By MYRNA M. VELASCO
With high anticipation that the Philippines will eventually have a reboot of its gas industry into a market catered to by imported liquefied natural gas (LNG), the Department of Energy (DOE) is also stepping up on its learning process when it comes to policies and regulation frameworks of the changing landscape of global gas markets.
The Oil Industry Management Bureau (OIMB) of the DOE, which will oversee the downstream gas sector, had just recently discussed, learned and exchange views with peers from the US State Department’s Bureau of Energy Resources, as well as with industry-collaborators in the Asian region – including gas facility-operators and energy regulators from Bangladesh, Pakistan, Sri Lanka and Vietnam.

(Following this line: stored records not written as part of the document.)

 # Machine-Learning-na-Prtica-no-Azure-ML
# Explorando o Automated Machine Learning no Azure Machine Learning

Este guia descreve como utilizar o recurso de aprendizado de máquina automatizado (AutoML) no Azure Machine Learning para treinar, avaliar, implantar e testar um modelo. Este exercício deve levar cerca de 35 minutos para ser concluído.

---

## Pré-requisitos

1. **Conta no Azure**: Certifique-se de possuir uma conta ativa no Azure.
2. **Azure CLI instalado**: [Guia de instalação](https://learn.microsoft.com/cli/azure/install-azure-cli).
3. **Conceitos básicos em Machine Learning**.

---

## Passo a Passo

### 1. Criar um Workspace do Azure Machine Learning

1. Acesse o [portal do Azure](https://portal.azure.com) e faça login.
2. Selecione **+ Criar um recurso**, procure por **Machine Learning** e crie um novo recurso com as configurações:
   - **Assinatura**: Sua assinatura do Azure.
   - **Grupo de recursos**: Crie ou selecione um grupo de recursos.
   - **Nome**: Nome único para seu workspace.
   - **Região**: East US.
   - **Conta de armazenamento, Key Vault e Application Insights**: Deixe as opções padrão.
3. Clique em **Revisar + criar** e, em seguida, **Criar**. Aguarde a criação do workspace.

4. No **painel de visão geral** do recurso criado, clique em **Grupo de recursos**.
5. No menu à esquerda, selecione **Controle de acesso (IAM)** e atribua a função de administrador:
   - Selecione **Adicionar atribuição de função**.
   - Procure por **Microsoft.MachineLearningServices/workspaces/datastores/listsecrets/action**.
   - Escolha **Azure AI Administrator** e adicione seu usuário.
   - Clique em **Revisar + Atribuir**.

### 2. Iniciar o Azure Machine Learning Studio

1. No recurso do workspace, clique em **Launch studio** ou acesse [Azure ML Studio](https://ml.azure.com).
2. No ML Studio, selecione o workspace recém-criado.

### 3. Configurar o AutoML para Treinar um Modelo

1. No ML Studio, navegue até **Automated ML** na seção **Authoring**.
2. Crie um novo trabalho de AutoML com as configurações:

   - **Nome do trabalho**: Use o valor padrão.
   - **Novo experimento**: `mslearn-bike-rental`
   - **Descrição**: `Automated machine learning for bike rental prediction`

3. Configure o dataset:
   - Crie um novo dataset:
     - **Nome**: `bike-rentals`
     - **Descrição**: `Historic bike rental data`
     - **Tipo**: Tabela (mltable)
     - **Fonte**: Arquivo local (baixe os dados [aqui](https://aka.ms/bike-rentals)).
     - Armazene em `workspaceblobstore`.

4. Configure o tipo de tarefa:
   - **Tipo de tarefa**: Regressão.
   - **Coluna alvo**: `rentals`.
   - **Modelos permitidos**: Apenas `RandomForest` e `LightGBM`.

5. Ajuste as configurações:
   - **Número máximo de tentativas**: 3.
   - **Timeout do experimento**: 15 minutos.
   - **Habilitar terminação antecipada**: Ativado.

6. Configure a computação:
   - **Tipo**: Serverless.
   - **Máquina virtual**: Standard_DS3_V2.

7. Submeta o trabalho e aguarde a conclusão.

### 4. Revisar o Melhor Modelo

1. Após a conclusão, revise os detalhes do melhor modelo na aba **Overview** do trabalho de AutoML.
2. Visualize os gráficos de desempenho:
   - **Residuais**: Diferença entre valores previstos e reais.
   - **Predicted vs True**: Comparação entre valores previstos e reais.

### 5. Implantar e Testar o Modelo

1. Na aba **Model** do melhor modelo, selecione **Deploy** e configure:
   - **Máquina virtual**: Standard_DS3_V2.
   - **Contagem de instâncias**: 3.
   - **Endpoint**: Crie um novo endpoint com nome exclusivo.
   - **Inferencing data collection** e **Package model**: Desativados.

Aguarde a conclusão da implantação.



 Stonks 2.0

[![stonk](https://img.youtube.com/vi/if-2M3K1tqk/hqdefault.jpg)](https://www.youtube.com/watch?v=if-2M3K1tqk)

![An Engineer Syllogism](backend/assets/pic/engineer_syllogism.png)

As the country is still taking “baby steps” on its LNG infrastructure goals, Energy Secretary Alfonso G. Cusi noted that the learning opportunities it has been gaining from colleagues will set “a strong foundation of knowledge on the LNG Industry.”
In the end, the energy chief emphasized that such dialogues and knowledge exchange with co-players in the gas sector will be “central to our goal of transforming our country into a regional LNG hub.”
Cusi has grand ambition of re-positioning the Philippines as LNG hub despite the fact that the starting points of development for the proposed LNG installations in the country have been confronting some bumps and hurdles.
But with the policy learning toolbox it has been clinching from LNG players in other energy markets of the world, Energy Assistant Secretary Leonido Pulido III indicated that the Philippines “will be able to hurdle the challenges of developing an LNG industry.”
In the recently concluded LNG Regulation forum convened through the Asia Enhancing Development and Growth through Energy (ASIA-EDGE) platform, speakers from various gas markets shared best practices as well as lessons learned in the course of their LNG infrastructure developments.
Various American government agencies, such as the US Maritime Administration, US Coast Guard and the US Department of Commerce, shared their knowledge “on the operations of floating storage and regasification units, offshore and near-shore LNG facilities and permits; dealing with maritime traffic on LNG cargoes as well as the requisite industry standards for LNG ports and maritime activities.